Pure se i letti di quelle stanze dalla luce lattescente sono il primo luogo in cui ci addentriamo tutti, inesorabilmente, poi per tutta la nostra esistenza coltiviamo il desiderio di non entrarci più. Mai più lì dentro, anche se il nome di quei luoghi deriva dal latino “hospes”, che è una parola geniale che significa “ospite”, o colui che ospita e che, piaccia o no all’etimologia più ortodossa, contiene dentro anche una parola bellissima, come “spes” ossia “speranza”. E la speranza c’entra molto in questa narrazione, perché è il comune denominatore delle altre variabili che lì dentro si enfatizzano, cioè la cura, la vita, l’amore e anche la morte… 

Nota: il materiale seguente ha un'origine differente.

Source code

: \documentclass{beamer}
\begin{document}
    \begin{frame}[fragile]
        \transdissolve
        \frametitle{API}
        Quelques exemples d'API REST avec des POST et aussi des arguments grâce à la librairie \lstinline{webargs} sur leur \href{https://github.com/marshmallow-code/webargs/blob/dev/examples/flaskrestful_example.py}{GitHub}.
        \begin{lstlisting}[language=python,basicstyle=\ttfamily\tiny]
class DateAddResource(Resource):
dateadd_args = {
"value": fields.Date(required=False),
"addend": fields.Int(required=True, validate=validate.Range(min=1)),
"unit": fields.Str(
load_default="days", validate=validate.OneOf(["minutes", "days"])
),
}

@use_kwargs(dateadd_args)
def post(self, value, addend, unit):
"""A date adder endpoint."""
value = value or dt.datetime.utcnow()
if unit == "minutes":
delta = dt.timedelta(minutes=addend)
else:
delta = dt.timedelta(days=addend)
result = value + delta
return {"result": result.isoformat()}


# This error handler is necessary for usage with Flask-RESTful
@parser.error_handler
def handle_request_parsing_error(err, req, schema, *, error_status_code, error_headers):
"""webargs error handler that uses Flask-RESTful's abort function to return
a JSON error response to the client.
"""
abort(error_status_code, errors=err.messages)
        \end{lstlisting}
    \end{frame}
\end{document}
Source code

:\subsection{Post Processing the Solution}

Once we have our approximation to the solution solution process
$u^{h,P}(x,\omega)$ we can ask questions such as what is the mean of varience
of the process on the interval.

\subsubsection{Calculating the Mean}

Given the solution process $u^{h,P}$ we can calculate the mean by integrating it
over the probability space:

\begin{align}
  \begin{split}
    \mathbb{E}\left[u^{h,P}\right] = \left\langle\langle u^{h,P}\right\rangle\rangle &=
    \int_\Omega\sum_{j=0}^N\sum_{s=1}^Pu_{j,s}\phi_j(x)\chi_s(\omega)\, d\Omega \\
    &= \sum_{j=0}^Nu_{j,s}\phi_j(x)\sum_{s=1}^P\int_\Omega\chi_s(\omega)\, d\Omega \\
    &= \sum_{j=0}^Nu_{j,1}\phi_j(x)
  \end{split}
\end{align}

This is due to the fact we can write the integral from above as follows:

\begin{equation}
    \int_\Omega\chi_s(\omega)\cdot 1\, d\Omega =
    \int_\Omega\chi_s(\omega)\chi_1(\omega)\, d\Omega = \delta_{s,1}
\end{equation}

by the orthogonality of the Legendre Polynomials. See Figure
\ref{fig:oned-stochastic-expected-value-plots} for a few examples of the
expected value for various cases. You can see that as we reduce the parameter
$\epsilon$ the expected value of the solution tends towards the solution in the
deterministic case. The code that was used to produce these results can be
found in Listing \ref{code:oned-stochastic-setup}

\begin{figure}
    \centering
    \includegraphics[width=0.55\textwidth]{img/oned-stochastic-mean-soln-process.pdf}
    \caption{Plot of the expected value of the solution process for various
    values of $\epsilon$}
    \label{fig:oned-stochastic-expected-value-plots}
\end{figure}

Storia degli ospedali della Provincia di Lecce” a cura di Luigi Alfonso e Gino Peccarisi (con la presentazione di Donato De Giorgi, presidente OMCeO Lecce) è il nuovo grosso volume che raccoglie una lunga storia fatta di storie della terra di Puglia. Una regione dall’anima lunga e distesa tra i mari come la nostra nasce già, per un patto geografico, con la vocazione all’accoglienza ed è facile quindi immaginare che l’ideazione di numerosi “ospizi” per accogliere sofferenti, ma anche viandanti o poveri sia stata una necessità da sempre avvertita. E infatti questo excursus ricostruito tra le strutture antiche (e qualcuna più recente) disseminate sul territorio salentino, dal vecchio Vito Fazzi di Lecce allo storico Galateo, dal Santa Caterina Novella di Galatina all’Ospedale Civile di Campi Salentina, dal Michela Tamborino di Maglie al Sacro Cuore di Gesù di Gallipoli, e così via, lo dimostra. Dimostra anche che, nelle varie epoche c’è stata una crescita di strutture proporzionale a quella del territorio, come se ai cambiamenti del tessuto connettivo delle città andassero rispondendo nuove costruzioni più aderenti alle nuove esigenze (al contrario di oggi).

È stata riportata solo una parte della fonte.